* Data excerpts:
◇ ◇ ◇ ◇
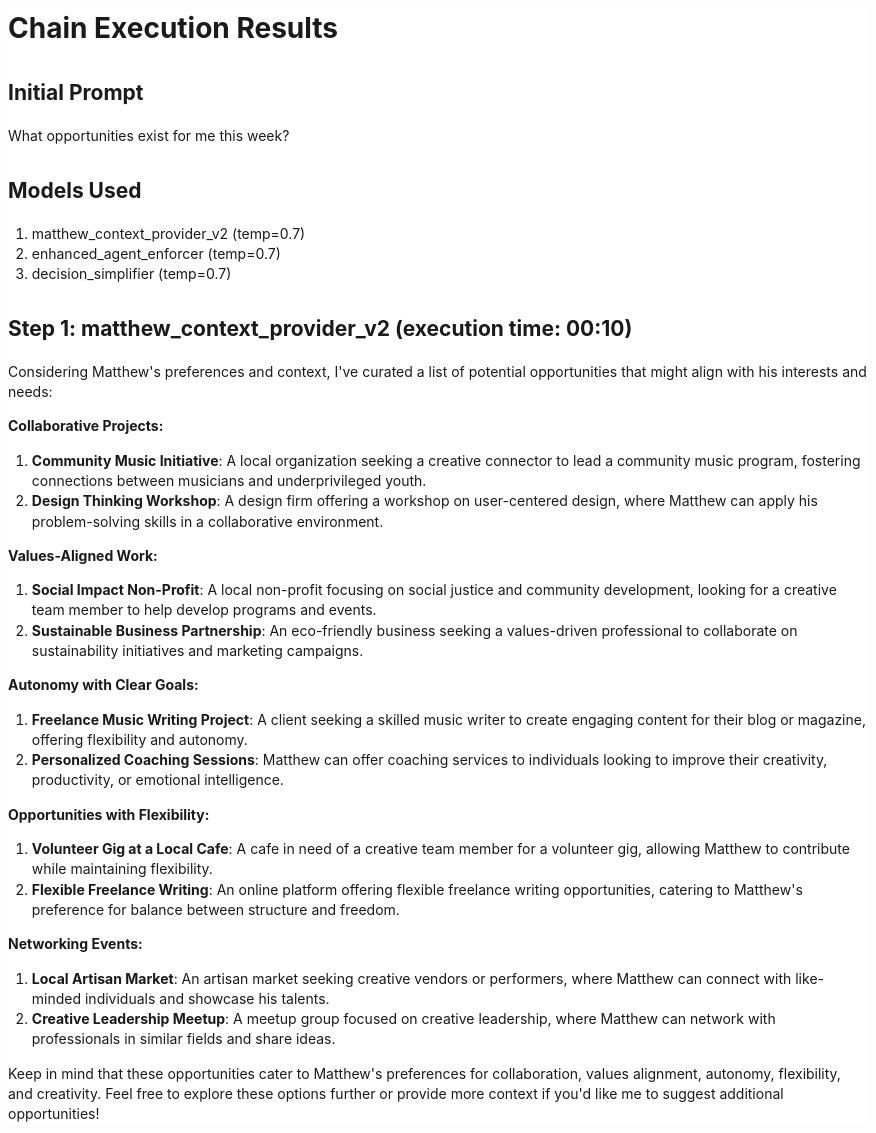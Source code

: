 # Chain Execution Results

## Initial Prompt

What opportunities exist for me this week?

## Models Used

1. matthew_context_provider_v2 (temp=0.7)
2. enhanced_agent_enforcer (temp=0.7)
3. decision_simplifier (temp=0.7)

## Step 1: matthew_context_provider_v2 (execution time: 00:10)

Considering Matthew's preferences and context, I've curated a list of potential opportunities that might align with his interests and needs:

**Collaborative Projects:**

1. **Community Music Initiative**: A local organization seeking a creative connector to lead a community music program, fostering connections between musicians and underprivileged youth.
2. **Design Thinking Workshop**: A design firm offering a workshop on user-centered design, where Matthew can apply his problem-solving skills in a collaborative environment.

**Values-Aligned Work:**

1. **Social Impact Non-Profit**: A local non-profit focusing on social justice and community development, looking for a creative team member to help develop programs and events.
2. **Sustainable Business Partnership**: An eco-friendly business seeking a values-driven professional to collaborate on sustainability initiatives and marketing campaigns.

**Autonomy with Clear Goals:**

1. **Freelance Music Writing Project**: A client seeking a skilled music writer to create engaging content for their blog or magazine, offering flexibility and autonomy.
2. **Personalized Coaching Sessions**: Matthew can offer coaching services to individuals looking to improve their creativity, productivity, or emotional intelligence.

**Opportunities with Flexibility:**

1. **Volunteer Gig at a Local Cafe**: A cafe in need of a creative team member for a volunteer gig, allowing Matthew to contribute while maintaining flexibility.
2. **Flexible Freelance Writing**: An online platform offering flexible freelance writing opportunities, catering to Matthew's preference for balance between structure and freedom.

**Networking Events:**

1. **Local Artisan Market**: An artisan market seeking creative vendors or performers, where Matthew can connect with like-minded individuals and showcase his talents.
2. **Creative Leadership Meetup**: A meetup group focused on creative leadership, where Matthew can network with professionals in similar fields and share ideas.

Keep in mind that these opportunities cater to Matthew's preferences for collaboration, values alignment, autonomy, flexibility, and creativity. Feel free to explore these options further or provide more context if you'd like me to suggest additional opportunities!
◇ ◇ ◇ ◇
* Instructions to follow: You need to copy every entry exactly, taking out only the pictures.

* Solution:
Source code

: # Chain Execution Results

## Initial Prompt

What opportunities exist for me this week?

## Models Used

1. matthew_context_provider_v2 (temp=0.7)
2. enhanced_agent_enforcer (temp=0.7)
3. decision_simplifier (temp=0.7)

## Step 1: matthew_context_provider_v2 (execution time: 00:10)

Considering Matthew's preferences and context, I've curated a list of potential opportunities that might align with his interests and needs:

**Collaborative Projects:**

1. **Community Music Initiative**: A local organization seeking a creative connector to lead a community music program, fostering connections between musicians and underprivileged youth.
2. **Design Thinking Workshop**: A design firm offering a workshop on user-centered design, where Matthew can apply his problem-solving skills in a collaborative environment.

**Values-Aligned Work:**

1. **Social Impact Non-Profit**: A local non-profit focusing on social justice and community development, looking for a creative team member to help develop programs and events.
2. **Sustainable Business Partnership**: An eco-friendly business seeking a values-driven professional to collaborate on sustainability initiatives and marketing campaigns.

**Autonomy with Clear Goals:**

1. **Freelance Music Writing Project**: A client seeking a skilled music writer to create engaging content for their blog or magazine, offering flexibility and autonomy.
2. **Personalized Coaching Sessions**: Matthew can offer coaching services to individuals looking to improve their creativity, productivity, or emotional intelligence.

**Opportunities with Flexibility:**

1. **Volunteer Gig at a Local Cafe**: A cafe in need of a creative team member for a volunteer gig, allowing Matthew to contribute while maintaining flexibility.
2. **Flexible Freelance Writing**: An online platform offering flexible freelance writing opportunities, catering to Matthew's preference for balance between structure and freedom.

**Networking Events:**

1. **Local Artisan Market**: An artisan market seeking creative vendors or performers, where Matthew can connect with like-minded individuals and showcase his talents.
2. **Creative Leadership Meetup**: A meetup group focused on creative leadership, where Matthew can network with professionals in similar fields and share ideas.

Keep in mind that these opportunities cater to Matthew's preferences for collaboration, values alignment, autonomy, flexibility, and creativity. Feel free to explore these options further or provide more context if you'd like me to suggest additional opportunities!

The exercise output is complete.